Category: Jobs, Work, Careers
We have a seller who has reduced his price. He had an accident and wishes to unload the property asap. It is always difficult to give advice in situations such as this and is evenmore so in the current economic conditions. Though making a quick buck is nice, usually I prefer to have more time and do the job right, getting as much for the seller as the market will bear. What is my usual advice? I use the words "fire sale price". That makes them stop and think about how urgent their need is and also connotes what may be necessary to get a sale in the time frame that they want.  It is especially frustrating when they want top price AND a quick sale. I am given nothing to work with.

In the current case, the property has been for sale , off and on, mostly on, for quite a while. The price has always been a bit too high. He will ask my recommendation. I will tell him the most that I think he can get for it, in a best-case scenario, and then he will price it a few thousand higher. Meanwhile, he has slowly been working on a complete rehab of the home. Not the way I would want to see it done; he has his own ideas. This is an old home and I prefer to see them restored rather than modernized. The thought here is that nearly everyone likes a properly restored old home but one that's been just remodeled (modernized) will turn off the old home folks. So what was done? First, he removed the back section to the home, saying that it was unfixable. I didn't think so, but, to be fair, I did not study it like he did. The amputation changed the home from larger to modest sized and most of my customers like old homes, and the larger, the better. Secondly, he changed the upstairs from a boring 4 modest-sized rooms circling around a hallway to the same rooms but with cathedral ceilings, hardly appropriate for an eyebrow colonial. They are almost as high as they are wide. With out brutal winters here, cathedral ceilings are not sought-after either among folks who like to cut heating costs. The home has been remodeled in the past, so not too many of the old features were left. What were left are gone now, however.

But it is definitely nicer than it was and although it is not what I would have recomended, it  is a signifacant improvement and will be easier to sell than it was when he bought it.  I have noticed that the people from Romantic backgrounds (Italian, Hispanic, etc.) are more apt to do away with old features and make something old look more modern. Yes, the owner fits in that pattern.  Meanwhile, the seller has had an accident, was seriously injured, and will remain disabled as a result. He lost his job along the way. He wants it gone.  My advice to him is below.

   "Honestly, in this market, I don't know. That is not to say I don't have intelligent guesses. I have been in real estate since 1981 and have seen lots of ups and downs. This one seems very different. The people that I see the most of are expecting to get something either for little or nothing or else they have little or nothing to put down. In the past, when the stock market has been down, I have seen a better quality of customer emerge, folks with money who don't want it in stocks. Not this time.
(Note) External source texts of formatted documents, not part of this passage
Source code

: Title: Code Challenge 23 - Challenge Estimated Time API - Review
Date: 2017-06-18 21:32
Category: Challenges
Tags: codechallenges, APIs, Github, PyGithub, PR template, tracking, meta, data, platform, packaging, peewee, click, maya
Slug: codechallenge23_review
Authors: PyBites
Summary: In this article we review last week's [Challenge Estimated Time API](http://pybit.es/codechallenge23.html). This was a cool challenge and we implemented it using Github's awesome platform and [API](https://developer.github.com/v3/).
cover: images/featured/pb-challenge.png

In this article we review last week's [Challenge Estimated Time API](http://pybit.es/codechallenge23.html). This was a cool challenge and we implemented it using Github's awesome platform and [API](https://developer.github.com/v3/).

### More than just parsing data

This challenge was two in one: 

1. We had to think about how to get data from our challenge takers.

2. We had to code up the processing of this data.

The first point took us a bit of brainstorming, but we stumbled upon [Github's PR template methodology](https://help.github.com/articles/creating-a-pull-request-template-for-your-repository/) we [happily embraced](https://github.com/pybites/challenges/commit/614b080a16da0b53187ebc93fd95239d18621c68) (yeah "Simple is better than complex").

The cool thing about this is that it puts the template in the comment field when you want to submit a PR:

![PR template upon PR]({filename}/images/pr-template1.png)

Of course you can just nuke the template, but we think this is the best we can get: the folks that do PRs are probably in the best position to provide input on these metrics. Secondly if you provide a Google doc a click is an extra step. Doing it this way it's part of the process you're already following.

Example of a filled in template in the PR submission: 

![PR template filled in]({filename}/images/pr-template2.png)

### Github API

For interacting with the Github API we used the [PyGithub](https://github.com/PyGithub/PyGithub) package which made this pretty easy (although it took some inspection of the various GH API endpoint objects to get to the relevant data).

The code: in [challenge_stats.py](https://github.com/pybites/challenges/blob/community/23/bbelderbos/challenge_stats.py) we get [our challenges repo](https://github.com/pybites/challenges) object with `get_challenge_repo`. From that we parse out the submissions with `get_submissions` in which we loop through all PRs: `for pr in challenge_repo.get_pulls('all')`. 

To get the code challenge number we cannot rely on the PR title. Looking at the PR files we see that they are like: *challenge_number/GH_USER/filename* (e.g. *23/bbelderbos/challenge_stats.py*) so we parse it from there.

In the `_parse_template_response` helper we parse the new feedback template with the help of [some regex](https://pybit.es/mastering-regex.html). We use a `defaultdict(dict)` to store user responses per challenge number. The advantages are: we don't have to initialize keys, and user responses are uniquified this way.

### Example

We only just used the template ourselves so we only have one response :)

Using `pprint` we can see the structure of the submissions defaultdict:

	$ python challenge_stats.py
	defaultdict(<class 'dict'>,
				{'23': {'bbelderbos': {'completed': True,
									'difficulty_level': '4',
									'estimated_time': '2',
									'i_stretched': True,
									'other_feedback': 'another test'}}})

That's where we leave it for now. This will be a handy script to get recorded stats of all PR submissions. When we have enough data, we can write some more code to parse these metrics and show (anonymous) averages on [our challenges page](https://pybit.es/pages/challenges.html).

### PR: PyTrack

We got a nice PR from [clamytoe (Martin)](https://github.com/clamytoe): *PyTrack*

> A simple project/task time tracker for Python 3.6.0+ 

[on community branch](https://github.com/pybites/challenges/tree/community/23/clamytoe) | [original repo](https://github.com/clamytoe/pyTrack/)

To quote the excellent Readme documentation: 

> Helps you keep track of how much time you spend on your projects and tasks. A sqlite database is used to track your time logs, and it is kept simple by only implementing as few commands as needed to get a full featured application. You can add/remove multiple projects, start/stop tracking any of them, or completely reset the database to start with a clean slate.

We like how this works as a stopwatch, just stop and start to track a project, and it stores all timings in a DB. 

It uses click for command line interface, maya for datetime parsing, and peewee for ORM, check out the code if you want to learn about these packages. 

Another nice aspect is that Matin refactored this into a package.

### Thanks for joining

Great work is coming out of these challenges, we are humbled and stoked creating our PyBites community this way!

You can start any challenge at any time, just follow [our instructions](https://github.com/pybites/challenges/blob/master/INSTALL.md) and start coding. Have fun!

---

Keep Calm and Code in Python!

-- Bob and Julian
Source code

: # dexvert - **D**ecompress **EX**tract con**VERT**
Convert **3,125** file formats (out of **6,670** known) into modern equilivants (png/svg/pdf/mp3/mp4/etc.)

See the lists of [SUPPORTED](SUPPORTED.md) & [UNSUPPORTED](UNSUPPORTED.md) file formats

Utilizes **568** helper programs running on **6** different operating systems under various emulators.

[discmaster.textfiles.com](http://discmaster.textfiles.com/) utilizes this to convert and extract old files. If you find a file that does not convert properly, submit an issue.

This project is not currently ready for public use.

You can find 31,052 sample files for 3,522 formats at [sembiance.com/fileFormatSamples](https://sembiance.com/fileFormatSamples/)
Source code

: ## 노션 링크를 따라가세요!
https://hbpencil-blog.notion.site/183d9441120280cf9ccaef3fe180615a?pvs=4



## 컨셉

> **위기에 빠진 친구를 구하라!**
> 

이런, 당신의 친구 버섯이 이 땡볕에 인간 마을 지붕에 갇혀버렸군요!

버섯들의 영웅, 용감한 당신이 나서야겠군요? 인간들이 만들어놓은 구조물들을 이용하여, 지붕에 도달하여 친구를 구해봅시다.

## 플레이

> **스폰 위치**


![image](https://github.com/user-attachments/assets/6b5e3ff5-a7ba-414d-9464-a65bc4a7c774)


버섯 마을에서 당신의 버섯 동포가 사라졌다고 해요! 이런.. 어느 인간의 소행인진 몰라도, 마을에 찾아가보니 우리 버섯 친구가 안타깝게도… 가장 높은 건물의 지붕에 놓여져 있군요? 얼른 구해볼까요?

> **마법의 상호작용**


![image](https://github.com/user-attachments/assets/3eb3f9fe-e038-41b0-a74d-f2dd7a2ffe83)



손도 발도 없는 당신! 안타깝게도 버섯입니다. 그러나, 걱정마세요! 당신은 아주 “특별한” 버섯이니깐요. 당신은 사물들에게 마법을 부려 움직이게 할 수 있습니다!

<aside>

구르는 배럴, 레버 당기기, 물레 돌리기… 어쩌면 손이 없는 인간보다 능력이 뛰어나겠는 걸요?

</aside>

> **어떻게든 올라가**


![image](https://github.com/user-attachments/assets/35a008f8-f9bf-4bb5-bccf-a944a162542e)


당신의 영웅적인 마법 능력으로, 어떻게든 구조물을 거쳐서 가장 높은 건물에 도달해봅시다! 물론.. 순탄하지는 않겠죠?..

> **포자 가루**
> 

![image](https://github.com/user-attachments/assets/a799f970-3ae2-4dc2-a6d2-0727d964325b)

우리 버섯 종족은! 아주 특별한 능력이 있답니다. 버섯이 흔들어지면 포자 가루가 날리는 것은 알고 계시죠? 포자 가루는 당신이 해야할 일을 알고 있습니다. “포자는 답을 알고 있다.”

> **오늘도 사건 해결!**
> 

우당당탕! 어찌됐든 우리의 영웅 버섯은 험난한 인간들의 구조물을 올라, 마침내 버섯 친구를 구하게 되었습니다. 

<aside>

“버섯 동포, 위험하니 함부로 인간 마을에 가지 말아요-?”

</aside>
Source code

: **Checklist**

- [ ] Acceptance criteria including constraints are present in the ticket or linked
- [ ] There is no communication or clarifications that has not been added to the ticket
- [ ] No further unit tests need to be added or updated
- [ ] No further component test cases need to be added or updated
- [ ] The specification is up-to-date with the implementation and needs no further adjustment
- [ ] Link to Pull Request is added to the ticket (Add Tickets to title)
    In general, a stock answer for a quick sale can be addressed by telling someone to lower the price. that still works and always will. At the 'right' price, there is always a buyer for everything. But determining what is right is the hard part, without going too low and netting the client too little. You have just taken steps to address that, with the lowered price. Will it be enough? My thought is 'yes', but the market will tell us in due time if that is correct. I can't be sure. This round, there have been a few things selling at what we think was fair and encouraging prices. But others, priced cheaper, have languished. In Schoharie County, for which we receive records of all sales, sales have been just 1/3 of normal - that includes the family sales, stuff transferred by wills and all non arm's length transactions as well. Acreage has been the worse of all. Even less is selling and prices are all over the board. All I have sold this year is one piece, priced at $3000/acre - and that was to a neighbor. The general public did not even look at it. The seller has no idea just how lucky he was there. We had another piece that had a few buildings (garage, storage, apartment), a killer location, and was priced at not too much over $1000/acre. That saw a fairly good response. Its only drawback was that there was a large wetland on the land. But there were well over 100 acres, too. The people who wanted it all made lowball offers, all but one guy who refused to follow through on getting the financing. Eventually one of the lowball offers was high enough to tempt the owner and the place sold.
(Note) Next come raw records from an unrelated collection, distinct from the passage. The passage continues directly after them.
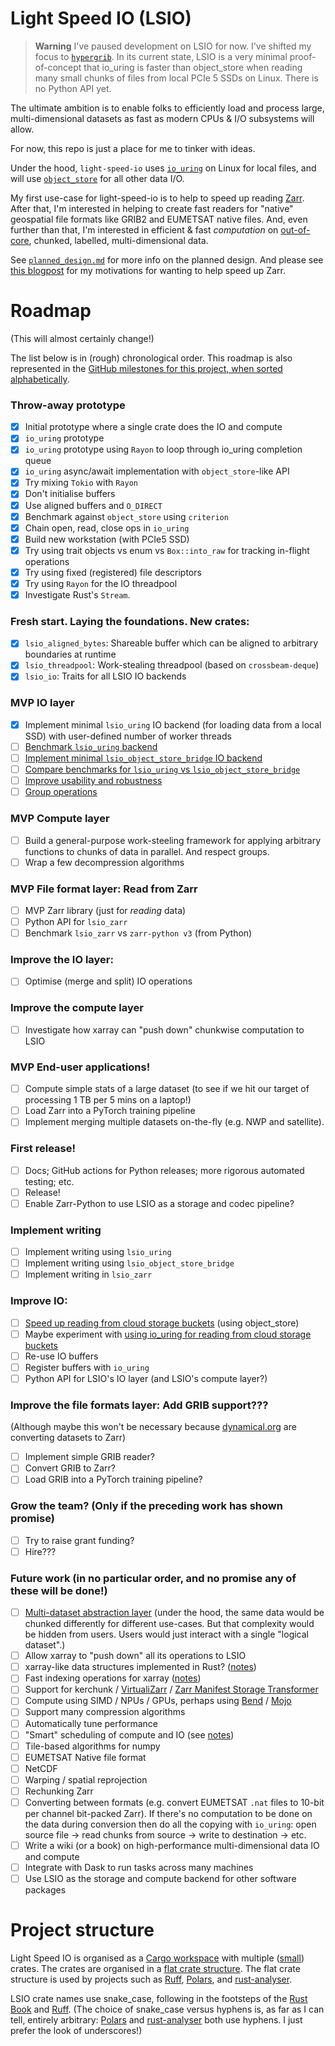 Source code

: # Light Speed IO (LSIO)

> **Warning**
> I've paused development on LSIO for now. I've shifted my focus to [`hypergrib`](https://github.com/JackKelly/hypergrib).
> In its current state, LSIO is a very minimal proof-of-concept that io_uring is faster than object_store when reading many small chunks of files from local PCIe 5 SSDs on Linux. There is no Python API yet.

The ultimate ambition is to enable folks to efficiently load and process large, multi-dimensional datasets as fast as modern CPUs & I/O subsystems will allow.

For now, this repo is just a place for me to tinker with ideas.

Under the hood, `light-speed-io` uses [`io_uring`](https://kernel.dk/io_uring.pdf) on Linux for local files, and will use [`object_store`](https://lib.rs/crates/object_store) for all other data I/O.

My first use-case for light-speed-io is to help to speed up reading [Zarr](https://zarr.dev/). After that, I'm interested in helping to create fast readers for "native" geospatial file formats like GRIB2 and EUMETSAT native files. And, even further than that, I'm interested in efficient & fast _computation_ on [out-of-core](https://en.wikipedia.org/w/index.php?title=Out-of-core), chunked, labelled, multi-dimensional data.

See [`planned_design.md`](planned_design.md) for more info on the planned design. And please see [this blogpost](https://jack-kelly.com/blog/2023-07-28-speeding-up-zarr) for my motivations for wanting to help speed up Zarr.

# Roadmap

(This will almost certainly change!)

The list below is in (rough) chronological order. This roadmap is also represented in the [GitHub milestones for this project, when sorted alphabetically](https://github.com/JackKelly/light-speed-io/milestones?direction=asc&sort=title&state=open).

### Throw-away prototype
- [x] Initial prototype where a single crate does the IO and compute
- [x] `io_uring` prototype
- [x] `io_uring` prototype using `Rayon` to loop through io_uring completion queue
- [x] `io_uring` async/await implementation with `object_store`-like API
- [x] Try mixing `Tokio` with `Rayon`
- [x] Don't initialise buffers
- [x] Use aligned buffers and `O_DIRECT`
- [x] Benchmark against `object_store` using `criterion`
- [x] Chain open, read, close ops in `io_uring`
- [x] Build new workstation (with PCIe5 SSD)
- [x] Try using trait objects vs enum  vs `Box::into_raw` for tracking in-flight operations
- [x] Try using fixed (registered) file descriptors
- [x] Try using `Rayon` for the IO threadpool
- [x] Investigate Rust's `Stream`.

### Fresh start. Laying the foundations. New crates:
- [x] `lsio_aligned_bytes`: Shareable buffer which can be aligned to arbitrary boundaries at runtime
- [x] `lsio_threadpool`: Work-stealing threadpool (based on `crossbeam-deque`)
- [x] `lsio_io`: Traits for all LSIO IO backends

### MVP IO layer
- [x] Implement minimal `lsio_uring` IO backend (for loading data from a local SSD) with user-defined number of worker threads
- [ ] [Benchmark `lsio_uring` backend](https://github.com/JackKelly/light-speed-io/milestone/3)
- [ ] [Implement minimal `lsio_object_store_bridge` IO backend](https://github.com/JackKelly/light-speed-io/milestone/4)
- [ ] [Compare benchmarks for `lsio_uring` vs `lsio_object_store_bridge`](https://github.com/JackKelly/light-speed-io/milestone/7)
- [ ] [Improve usability and robustness](https://github.com/JackKelly/light-speed-io/milestone/8)
- [ ] [Group operations](https://github.com/JackKelly/light-speed-io/milestone/9)

### MVP Compute layer
- [ ] Build a general-purpose work-steeling framework for applying arbitrary functions to chunks of data in parallel. And respect groups.
- [ ] Wrap a few decompression algorithms

### MVP File format layer: Read from Zarr
- [ ] MVP Zarr library (just for _reading_ data)
- [ ] Python API for `lsio_zarr`
- [ ] Benchmark `lsio_zarr` vs `zarr-python v3` (from Python)

### Improve the IO layer:
- [ ] Optimise (merge and split) IO operations

### Improve the compute layer
- [ ] Investigate how xarray can "push down" chunkwise computation to LSIO

### MVP End-user applications!
- [ ] Compute simple stats of a large dataset (to see if we hit our target of processing 1 TB per 5 mins on a laptop!)
- [ ] Load Zarr into a PyTorch training pipeline
- [ ] Implement merging multiple datasets on-the-fly (e.g. NWP and satellite).

### First release!
- [ ] Docs; GitHub actions for Python releases; more rigorous automated testing; etc.
- [ ] Release!
- [ ] Enable Zarr-Python to use LSIO as a storage and codec pipeline?

### Implement writing
- [ ] Implement writing using `lsio_uring`
- [ ] Implement writing using `lsio_object_store_bridge`
- [ ] Implement writing in `lsio_zarr`

### Improve IO:
- [ ] [Speed up reading from cloud storage buckets](https://github.com/JackKelly/light-speed-io/issues/10) (using object_store)
- [ ] Maybe experiment with [using io_uring for reading from cloud storage buckets](https://github.com/JackKelly/light-speed-io/issues/10#issuecomment-2178689758)
- [ ] Re-use IO buffers
- [ ] Register buffers with `io_uring`
- [ ] Python API for LSIO's IO layer (and LSIO's compute layer?)

### Improve the file formats layer: Add GRIB support???
(Although maybe this won't be necessary because [dynamical.org](https://dynamical.org) are converting datasets to Zarr)
- [ ] Implement simple GRIB reader?
- [ ] Convert GRIB to Zarr?
- [ ] Load GRIB into a PyTorch training pipeline?

### Grow the team? (Only if the preceding work has shown promise)
- [ ] Try to raise grant funding?
- [ ] Hire???

### Future work (in no particular order, and no promise any of these will be done!)
- [ ] [Multi-dataset abstraction layer](https://github.com/JackKelly/light-speed-io/issues/142) (under the hood, the same data would be chunked differently for different use-cases. But that complexity would be hidden from users. Users would just interact with a single "logical dataset".)
- [ ] Allow xarray to "push down" all its operations to LSIO
- [ ] xarray-like data structures implemented in Rust? ([notes](https://docs.google.com/document/d/1_T0ay9wXozgqq334E2w1SROdlAM7y6JSgL1rmXJnIO0/edit#heading=h.7ctns22vpab5))
- [ ] Fast indexing operations for xarray ([notes](https://docs.google.com/document/d/1_T0ay9wXozgqq334E2w1SROdlAM7y6JSgL1rmXJnIO0/edit#heading=h.kjphntldyaaw))
- [ ] Support for kerchunk / [VirtualiZarr](https://discourse.pangeo.io/t/pangeo-showcase-virtualizarr-create-virtual-zarr-stores-using-xarray-syntax/4127) / [Zarr Manifest Storage Transformer](https://github.com/zarr-developers/zarr-specs/issues/287)
- [ ] Compute using SIMD / NPUs / GPUs, perhaps using [Bend](https://github.com/JackKelly/light-speed-io/issues/132) / [Mojo](https://github.com/JackKelly/light-speed-io/discussions/12)
- [ ] Support many compression algorithms
- [ ] Automatically tune performance
- [ ] "Smart" scheduling of compute and IO (see [notes](https://docs.google.com/document/d/1_T0ay9wXozgqq334E2w1SROdlAM7y6JSgL1rmXJnIO0/edit#heading=h.bqhd2mq9o42t))
- [ ] Tile-based algorithms for numpy
- [ ] EUMETSAT Native file format
- [ ] NetCDF
- [ ] Warping / spatial reprojection
- [ ] Rechunking Zarr
- [ ] Converting between formats (e.g. convert EUMETSAT `.nat` files to 10-bit per channel bit-packed Zarr). If there's no computation to be done on the data during conversion then do all the copying with `io_uring`: open source file -> read chunks from source -> write to destination -> etc.
- [ ] Write a wiki (or a book) on high-performance multi-dimensional data IO and compute
- [ ] Integrate with Dask to run tasks across many machines
- [ ] Use LSIO as the storage and compute backend for other software packages

# Project structure

Light Speed IO is organised as a [Cargo workspace](https://doc.rust-lang.org/book/ch14-03-cargo-workspaces.html) with multiple ([small](https://rust-unofficial.github.io/patterns/patterns/structural/small-crates.html)) crates. The crates are organised in a [flat crate structure](https://matklad.github.io/2021/08/22/large-rust-workspaces.html). The flat crate structure is used by projects such as [Ruff](https://github.com/astral-sh/ruff), [Polars](https://github.com/pola-rs/polars), and [rust-analyser](https://github.com/rust-lang/rust-analyzer).

LSIO crate names use snake_case, following in the footsteps of the [Rust Book](https://doc.rust-lang.org/book/ch14-03-cargo-workspaces.html) and [Ruff](https://github.com/astral-sh/ruff/tree/main/crates). (The choice of snake_case versus hyphens is, as far as I can tell, entirely arbitrary: [Polars](https://github.com/pola-rs/polars/tree/main/crates) and [rust-analyser](https://github.com/rust-lang/rust-analyzer/tree/master/crates) both use hyphens. I just prefer the look of underscores!)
Don't interpret this to mean that your acreage will see the same effect. Yours is different as it is a 'farm', land which supports buildings. The remaining land, should you choose to sell it afterwards, might be treated the same as the examples I gave in the previous paragraph.  Your price of $1600/acre is, coincidentally, exactly the maximum that the Federal Land Bank system will presently loan on land. Your land is not quite in the state of cultivation that the FLB would like to see for their maximum, but it is not that far off either.

So, right now, there is quite an abnormal range of what is being sold (and a much larger range of what isn't). To stand out form the crowd, you need to be priced lower. I think you are. I know very little that is in this price range that compares. that is good for you. But the market will tell us, and that takes some time. Let's re-evaluate things every 30 days.

The other side of the equation, besides price, is condition. You are pecking away at that and have come a very long way. But it is still a work in progress. If it was finished, your  chances would increase dramatically. I understand that you have constraints of time and money to deal with which may prevent that form happening. If so, we will deal with it as we must....  The barns are visibly deteriorating, which would bother me as a buyer, but I don't think it will bother too many others. The guy this weekend didn't seem to notice or to care if he did, and he went all through them....  Where the barn condition may come into play is someone trying to use that as leverage to justify a lower offer.  I have ways of dealing with such things, ways that are never always successful but work well with some buyers.
"

Now the ball is in our hands. We finally have a price we can work with. The rest will be a test of our marketing ability and my showing skill. There are two major functions at work here - price and marketing skill, coupled with some luck.